#### WORK REQUEST
Report every line of the entries that contains the word "Book".

"""

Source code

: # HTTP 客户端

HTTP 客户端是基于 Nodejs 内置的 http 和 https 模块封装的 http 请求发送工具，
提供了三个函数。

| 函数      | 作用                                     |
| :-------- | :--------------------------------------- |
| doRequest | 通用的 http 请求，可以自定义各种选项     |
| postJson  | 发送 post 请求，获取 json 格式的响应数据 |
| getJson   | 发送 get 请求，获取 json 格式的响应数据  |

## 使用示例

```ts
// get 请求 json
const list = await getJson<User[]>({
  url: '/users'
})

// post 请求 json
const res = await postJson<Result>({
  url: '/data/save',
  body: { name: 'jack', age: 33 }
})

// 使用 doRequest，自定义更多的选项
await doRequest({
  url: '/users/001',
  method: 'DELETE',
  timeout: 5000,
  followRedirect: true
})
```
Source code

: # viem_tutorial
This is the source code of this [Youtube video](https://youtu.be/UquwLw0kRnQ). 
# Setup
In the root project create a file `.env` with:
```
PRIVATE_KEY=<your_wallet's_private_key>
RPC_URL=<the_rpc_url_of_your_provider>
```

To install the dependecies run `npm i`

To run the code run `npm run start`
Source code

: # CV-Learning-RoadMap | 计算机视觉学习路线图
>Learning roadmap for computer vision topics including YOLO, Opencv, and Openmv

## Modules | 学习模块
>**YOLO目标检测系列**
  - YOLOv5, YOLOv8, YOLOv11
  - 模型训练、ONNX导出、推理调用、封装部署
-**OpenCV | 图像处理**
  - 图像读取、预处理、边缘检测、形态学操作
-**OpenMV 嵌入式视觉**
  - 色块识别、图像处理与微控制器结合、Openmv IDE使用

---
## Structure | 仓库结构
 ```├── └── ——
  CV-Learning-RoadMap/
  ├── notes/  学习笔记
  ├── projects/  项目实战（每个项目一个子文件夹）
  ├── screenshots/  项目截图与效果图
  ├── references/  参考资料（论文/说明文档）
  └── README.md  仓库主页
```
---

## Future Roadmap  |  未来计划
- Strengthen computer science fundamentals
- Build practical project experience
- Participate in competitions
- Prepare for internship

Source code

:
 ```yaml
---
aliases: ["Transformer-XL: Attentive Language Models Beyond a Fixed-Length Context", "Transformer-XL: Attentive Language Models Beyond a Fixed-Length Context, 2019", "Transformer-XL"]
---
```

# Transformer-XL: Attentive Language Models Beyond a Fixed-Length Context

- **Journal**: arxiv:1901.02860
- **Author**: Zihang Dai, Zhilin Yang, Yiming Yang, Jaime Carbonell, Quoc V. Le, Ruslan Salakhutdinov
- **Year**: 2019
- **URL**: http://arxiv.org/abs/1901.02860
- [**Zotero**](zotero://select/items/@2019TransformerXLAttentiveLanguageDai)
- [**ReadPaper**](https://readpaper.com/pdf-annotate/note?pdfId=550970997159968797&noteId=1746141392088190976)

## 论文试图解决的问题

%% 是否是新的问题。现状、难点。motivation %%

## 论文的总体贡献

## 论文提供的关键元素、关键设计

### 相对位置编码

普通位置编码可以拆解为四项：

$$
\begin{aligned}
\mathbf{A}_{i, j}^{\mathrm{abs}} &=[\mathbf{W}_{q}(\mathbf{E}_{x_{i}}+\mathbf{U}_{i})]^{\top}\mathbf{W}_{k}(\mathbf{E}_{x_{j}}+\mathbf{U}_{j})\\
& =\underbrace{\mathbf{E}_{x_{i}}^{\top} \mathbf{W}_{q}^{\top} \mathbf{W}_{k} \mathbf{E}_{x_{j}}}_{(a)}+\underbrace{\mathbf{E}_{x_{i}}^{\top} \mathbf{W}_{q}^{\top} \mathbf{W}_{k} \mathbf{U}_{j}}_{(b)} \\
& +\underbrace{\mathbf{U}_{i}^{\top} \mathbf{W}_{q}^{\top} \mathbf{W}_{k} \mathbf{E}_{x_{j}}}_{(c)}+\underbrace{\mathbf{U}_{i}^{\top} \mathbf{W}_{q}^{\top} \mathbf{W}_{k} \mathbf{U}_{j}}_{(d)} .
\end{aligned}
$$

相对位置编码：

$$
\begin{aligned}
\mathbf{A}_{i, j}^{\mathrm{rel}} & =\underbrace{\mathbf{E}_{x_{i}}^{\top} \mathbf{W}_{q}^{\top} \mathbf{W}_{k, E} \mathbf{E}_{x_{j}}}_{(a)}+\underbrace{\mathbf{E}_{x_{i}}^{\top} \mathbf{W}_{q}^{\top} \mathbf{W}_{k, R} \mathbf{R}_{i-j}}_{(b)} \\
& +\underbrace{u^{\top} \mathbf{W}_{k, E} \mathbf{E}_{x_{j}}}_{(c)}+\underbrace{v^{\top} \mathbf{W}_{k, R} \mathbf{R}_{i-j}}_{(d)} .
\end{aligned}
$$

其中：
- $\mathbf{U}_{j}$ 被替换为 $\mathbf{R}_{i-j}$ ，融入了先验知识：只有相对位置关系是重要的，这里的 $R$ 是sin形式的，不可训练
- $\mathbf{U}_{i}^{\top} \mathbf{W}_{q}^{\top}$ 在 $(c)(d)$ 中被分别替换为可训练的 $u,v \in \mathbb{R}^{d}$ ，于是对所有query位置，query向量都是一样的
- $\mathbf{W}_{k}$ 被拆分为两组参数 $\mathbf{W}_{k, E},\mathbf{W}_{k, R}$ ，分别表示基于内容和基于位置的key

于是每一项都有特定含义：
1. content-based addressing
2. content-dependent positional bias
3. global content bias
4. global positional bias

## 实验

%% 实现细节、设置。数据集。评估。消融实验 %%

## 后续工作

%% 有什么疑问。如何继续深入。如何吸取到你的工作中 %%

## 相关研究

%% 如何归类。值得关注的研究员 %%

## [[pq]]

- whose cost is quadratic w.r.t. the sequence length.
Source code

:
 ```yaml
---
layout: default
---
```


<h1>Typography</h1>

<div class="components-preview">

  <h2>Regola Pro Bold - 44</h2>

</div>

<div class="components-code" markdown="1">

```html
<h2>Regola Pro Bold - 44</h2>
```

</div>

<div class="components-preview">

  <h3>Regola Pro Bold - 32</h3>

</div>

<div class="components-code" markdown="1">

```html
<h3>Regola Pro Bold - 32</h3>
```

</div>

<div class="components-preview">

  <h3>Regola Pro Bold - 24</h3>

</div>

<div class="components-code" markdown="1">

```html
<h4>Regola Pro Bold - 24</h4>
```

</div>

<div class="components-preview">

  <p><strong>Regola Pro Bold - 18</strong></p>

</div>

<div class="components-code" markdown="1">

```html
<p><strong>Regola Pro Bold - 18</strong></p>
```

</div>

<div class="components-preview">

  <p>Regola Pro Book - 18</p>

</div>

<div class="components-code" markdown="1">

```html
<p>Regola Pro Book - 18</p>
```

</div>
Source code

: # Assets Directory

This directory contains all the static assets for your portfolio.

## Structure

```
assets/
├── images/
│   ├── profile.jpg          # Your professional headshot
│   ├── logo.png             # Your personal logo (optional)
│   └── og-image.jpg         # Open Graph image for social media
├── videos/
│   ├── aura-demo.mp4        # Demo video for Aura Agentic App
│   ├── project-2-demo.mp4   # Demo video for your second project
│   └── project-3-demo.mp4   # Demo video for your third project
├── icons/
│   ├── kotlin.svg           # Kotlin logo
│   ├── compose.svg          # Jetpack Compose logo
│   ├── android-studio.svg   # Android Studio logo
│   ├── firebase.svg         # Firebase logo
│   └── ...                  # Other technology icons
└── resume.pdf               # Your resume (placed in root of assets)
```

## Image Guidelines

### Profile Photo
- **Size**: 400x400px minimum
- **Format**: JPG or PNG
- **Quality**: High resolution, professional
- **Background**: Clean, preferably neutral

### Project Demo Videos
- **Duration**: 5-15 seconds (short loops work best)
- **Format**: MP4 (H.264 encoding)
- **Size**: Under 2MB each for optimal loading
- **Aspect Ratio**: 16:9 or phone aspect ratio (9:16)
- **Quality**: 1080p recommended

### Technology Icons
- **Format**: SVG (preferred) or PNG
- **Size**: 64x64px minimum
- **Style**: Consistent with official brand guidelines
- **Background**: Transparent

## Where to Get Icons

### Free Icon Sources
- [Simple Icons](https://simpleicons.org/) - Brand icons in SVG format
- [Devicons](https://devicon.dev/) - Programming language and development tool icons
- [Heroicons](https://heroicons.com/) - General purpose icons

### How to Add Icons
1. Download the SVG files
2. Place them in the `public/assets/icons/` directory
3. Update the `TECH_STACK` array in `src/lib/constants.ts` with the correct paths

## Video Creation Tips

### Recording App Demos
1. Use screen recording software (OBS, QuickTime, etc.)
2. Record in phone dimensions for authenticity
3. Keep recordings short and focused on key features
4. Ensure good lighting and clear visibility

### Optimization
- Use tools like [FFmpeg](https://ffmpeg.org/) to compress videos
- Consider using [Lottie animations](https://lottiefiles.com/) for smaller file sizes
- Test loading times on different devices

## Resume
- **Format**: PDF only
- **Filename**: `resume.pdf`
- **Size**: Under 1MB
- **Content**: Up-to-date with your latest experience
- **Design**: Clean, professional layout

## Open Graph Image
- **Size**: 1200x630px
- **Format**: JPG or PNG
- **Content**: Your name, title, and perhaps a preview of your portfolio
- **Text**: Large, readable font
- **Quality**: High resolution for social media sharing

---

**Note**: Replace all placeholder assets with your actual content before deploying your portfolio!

"""

#### RESULT
  <p>Regola Pro Book - 18</p>
<p>Regola Pro Book - 18</p>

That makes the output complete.